Um jovem de 18 anos foi preso após estuprar o próprio sobrinho, de 3, no bairro Lindeia, na região do Barreiro, nessa segunda-feira (1º). O rapaz confessou o crime e disse que estava planejando consumar o ato para satisfazer o desejo sexual. Uma familiar descobriu o abuso após encontrar a criança chorando e perguntar o que havia ocorrido. O criminoso disse que também já violentou as irmãs da vítima no passado.
De acordo com a PM, o jovem disse ter premeditado o estupro e, para isso, esperou as pessoas que estavam na casa irem tomar banho. A criança, então, foi obrigada a tirar a roupa e levada, na sequência, para o banheiro, onde o crime sexual foi cometido.

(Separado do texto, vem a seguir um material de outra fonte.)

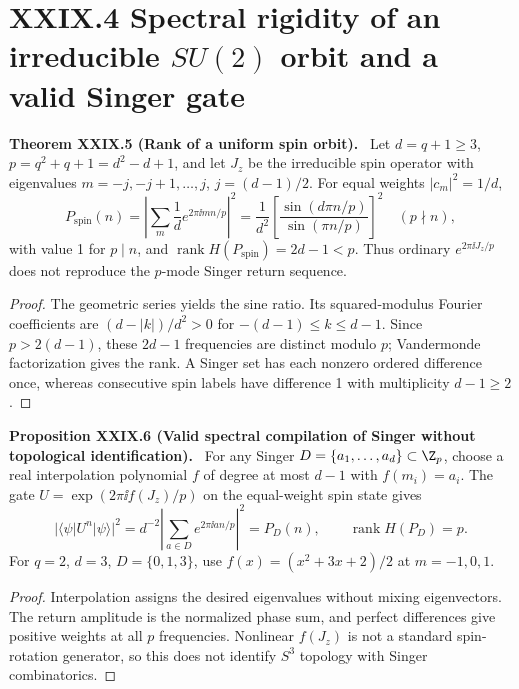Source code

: \documentclass[11pt,a4paper,oneside]{book}
\DeclareMathOperator{\rank}{rank}\DeclareMathOperator{\Tr}{Tr}
\newcommand{\statement}[3]{\par\medskip\noindent\textbf{#1 #2 (#3).}\ }
\begin{document}
\section*{XXIX.4 Spectral rigidity of an irreducible $SU(2)$ orbit and a valid Singer gate}
\statement{Theorem}{XXIX.5}{Rank of a uniform spin orbit} Let $d=q+1\ge3$, $p=q^2+q+1=d^2-d+1$, and let $J_z$ be the irreducible spin operator with eigenvalues $m=-j,-j+1,\ldots,j$, $j=(d-1)/2$. For equal weights $|c_m|^2=1/d$,
\[P_{\mathrm{spin}}(n)=\left|\sum_m\frac1d e^{2\pi\ii mn/p}\right|^2=\frac1{d^2}\left[\frac{\sin(d\pi n/p)}{\sin(\pi n/p)}\right]^2\quad(p\nmid n),\]
with value 1 for $p\mid n$, and $\rank H(P_{\mathrm{spin}})=2d-1<p$. Thus ordinary $e^{2\pi\ii J_z/p}$ does not reproduce the $p$-mode Singer return sequence.
\begin{proof}The geometric series yields the sine ratio. Its squared-modulus Fourier coefficients are $(d-|k|)/d^2>0$ for $-(d-1)\le k\le d-1$. Since $p>2(d-1)$, these $2d-1$ frequencies are distinct modulo $p$; Vandermonde factorization gives the rank. A Singer set has each nonzero ordered difference once, whereas consecutive spin labels have difference 1 with multiplicity $d-1\ge2$.\end{proof}
\statement{Proposition}{XXIX.6}{Valid spectral compilation of Singer without topological identification} For any Singer $D=\{a_1,\ldots,a_d\}\subset\Z_p$, choose a real interpolation polynomial $f$ of degree at most $d-1$ with $f(m_i)=a_i$. The gate $U=\exp(2\pi\ii f(J_z)/p)$ on the equal-weight spin state gives
\[|\langle\psi|U^n|\psi\rangle|^2=d^{-2}\left|\sum_{a\in D}e^{2\pi\ii an/p}\right|^2=P_D(n),\qquad\rank H(P_D)=p.\]
For $q=2$, $d=3$, $D=\{0,1,3\}$, use $f(x)=(x^2+3x+2)/2$ at $m=-1,0,1$.
\begin{proof}Interpolation assigns the desired eigenvalues without mixing eigenvectors. The return amplitude is the normalized phase sum, and perfect differences give positive weights at all $p$ frequencies. Nonlinear $f(J_z)$ is not a standard spin-rotation generator, so this does not identify $S^3$ topology with Singer combinatorics.\end{proof}
\end{document}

Depois de estuprar o próprio sobrinho, o autor vestiu a criança, que saiu aos prantos. Uma madrinha do menino o encontrou chorando e, após questioná-lo, foi informada sobre a violência sexual. A mulher relatou que encontrou a vítima arrumando a bermuda e com lágrimas nos olhos. A criança relatou o estupro com detalhes.
Assim que soube do crime, a madrinha do garoto questionou o jovem sobre as acusações. O rapaz confessou o crime e disse que também estuprou outras sobrinhas, irmãs do menino. A frieza com a qual o tio das vítimas relatou os estupros chamou a atenção. Ele disse ter sido abusado quando criança e, por conta disso, havia perdido a noção do que tal ato causa. Ainda destacou que sempre cogitou fazer sexo com outras crianças.
Segundo o jovem, o primeiro estupro praticado ocorreu quando tinha 14 anos. A sobrinha, na época com 5, foi a vítima. O ato foi praticado por volta de três vezes, com intervalo de cerca de um ano. Outra sobrinha também foi abusada por ele enquanto dormia. O rapaz disse que passava as mãos nas partes íntimas da familiar.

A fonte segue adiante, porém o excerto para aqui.